Task item - Which lines of the data below contain "Google"? Please show them all.

Source records -
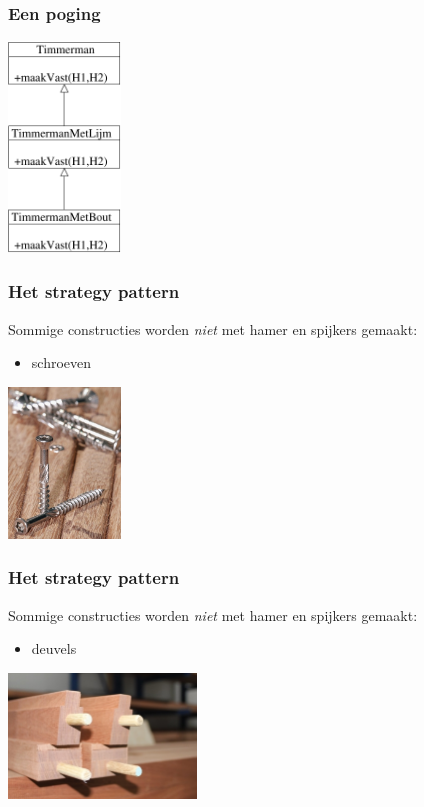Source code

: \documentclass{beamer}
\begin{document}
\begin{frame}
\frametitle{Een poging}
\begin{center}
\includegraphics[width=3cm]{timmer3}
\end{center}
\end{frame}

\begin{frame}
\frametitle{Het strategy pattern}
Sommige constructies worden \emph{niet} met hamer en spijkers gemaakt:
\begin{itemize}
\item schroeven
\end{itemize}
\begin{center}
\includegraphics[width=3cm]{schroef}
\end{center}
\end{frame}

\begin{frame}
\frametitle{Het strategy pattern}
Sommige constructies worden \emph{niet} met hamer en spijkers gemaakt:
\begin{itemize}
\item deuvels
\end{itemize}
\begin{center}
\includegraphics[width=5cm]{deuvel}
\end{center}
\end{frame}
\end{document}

...

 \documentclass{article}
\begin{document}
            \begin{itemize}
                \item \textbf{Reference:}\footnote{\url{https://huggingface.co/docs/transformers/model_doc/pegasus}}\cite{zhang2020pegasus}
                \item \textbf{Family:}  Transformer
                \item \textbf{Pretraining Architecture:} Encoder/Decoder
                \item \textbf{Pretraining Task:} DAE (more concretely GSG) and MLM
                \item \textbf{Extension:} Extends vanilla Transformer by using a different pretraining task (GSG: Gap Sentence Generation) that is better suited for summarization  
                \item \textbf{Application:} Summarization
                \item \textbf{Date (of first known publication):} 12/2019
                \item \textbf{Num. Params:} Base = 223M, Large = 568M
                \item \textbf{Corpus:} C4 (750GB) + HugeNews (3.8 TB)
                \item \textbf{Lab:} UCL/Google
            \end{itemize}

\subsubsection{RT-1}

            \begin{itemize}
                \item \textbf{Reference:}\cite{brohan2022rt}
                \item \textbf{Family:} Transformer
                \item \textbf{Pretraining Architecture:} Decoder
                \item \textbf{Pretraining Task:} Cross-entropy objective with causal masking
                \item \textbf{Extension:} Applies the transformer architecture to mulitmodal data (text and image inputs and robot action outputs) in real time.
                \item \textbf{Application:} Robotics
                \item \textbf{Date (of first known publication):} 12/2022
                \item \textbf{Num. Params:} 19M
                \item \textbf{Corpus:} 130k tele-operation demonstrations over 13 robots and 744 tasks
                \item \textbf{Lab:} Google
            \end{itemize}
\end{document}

--

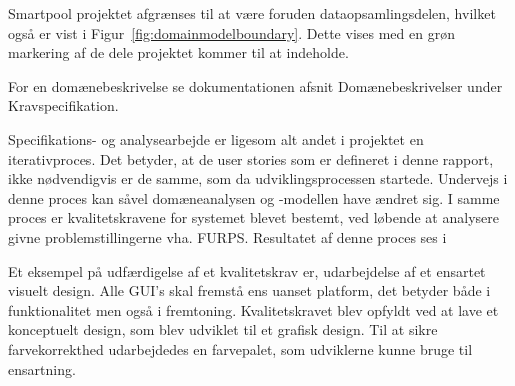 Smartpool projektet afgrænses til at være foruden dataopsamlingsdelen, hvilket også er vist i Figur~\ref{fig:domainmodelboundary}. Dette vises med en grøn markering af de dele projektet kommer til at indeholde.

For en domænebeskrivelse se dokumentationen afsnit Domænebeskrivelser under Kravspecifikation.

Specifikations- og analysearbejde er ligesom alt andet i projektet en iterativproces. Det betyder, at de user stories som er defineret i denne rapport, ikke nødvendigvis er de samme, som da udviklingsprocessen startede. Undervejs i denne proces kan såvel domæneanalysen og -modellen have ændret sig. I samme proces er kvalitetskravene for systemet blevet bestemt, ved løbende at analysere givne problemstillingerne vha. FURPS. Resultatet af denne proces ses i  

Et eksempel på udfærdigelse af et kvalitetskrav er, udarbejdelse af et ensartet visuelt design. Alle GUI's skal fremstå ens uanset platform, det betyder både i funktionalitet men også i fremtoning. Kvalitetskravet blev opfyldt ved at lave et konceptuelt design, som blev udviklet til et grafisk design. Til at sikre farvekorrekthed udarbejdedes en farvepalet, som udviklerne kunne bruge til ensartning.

The completed task -
                \item \textbf{Lab:} UCL/Google
                \item \textbf{Lab:} Google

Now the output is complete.